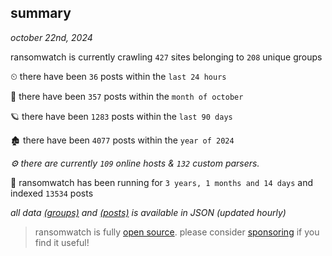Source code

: 
## summary
_october 22nd, 2024_

ransomwatch is currently crawling `427` sites belonging to `208` unique groups

⏲ there have been `36` posts within the `last 24 hours`

🦈 there have been `357` posts within the `month of october`

🪐 there have been `1283` posts within the `last 90 days`

🏚 there have been `4077` posts within the `year of 2024`

_⚙️ there are currently `109` online hosts & `132` custom parsers._

🦕 ransomwatch has been running for `3 years, 1 months and 14 days` and indexed `13534` posts

_all data  [(groups)](http://ransomwhat.telemetry.ltd/groups) and [(posts)](http://ransomwhat.telemetry.ltd/posts) is available in JSON (updated hourly)_

> ransomwatch is fully [open source](https://github.com/joshhighet/ransomwatch#ransomwatch--). please consider [sponsoring](https://github.com/sponsors/joshhighet) if you find it useful!
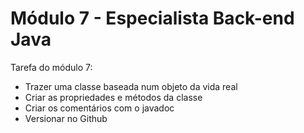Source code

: # Módulo 7 - Especialista Back-end Java

Tarefa do módulo 7:

* Trazer uma classe baseada num objeto da vida real
* Criar as propriedades e métodos da classe
* Criar os comentários com o javadoc
* Versionar no Github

» EXERCISE INSTRUCTIONS
Among the records above, find each line containing the string "there" and copy it.

» RESPONSE AREA
⏲ there have been `36` posts within the `last 24 hours`
🦈 there have been `357` posts within the `month of october`
🪐 there have been `1283` posts within the `last 90 days`
🏚 there have been `4077` posts within the `year of 2024`
_⚙️ there are currently `109` online hosts & `132` custom parsers._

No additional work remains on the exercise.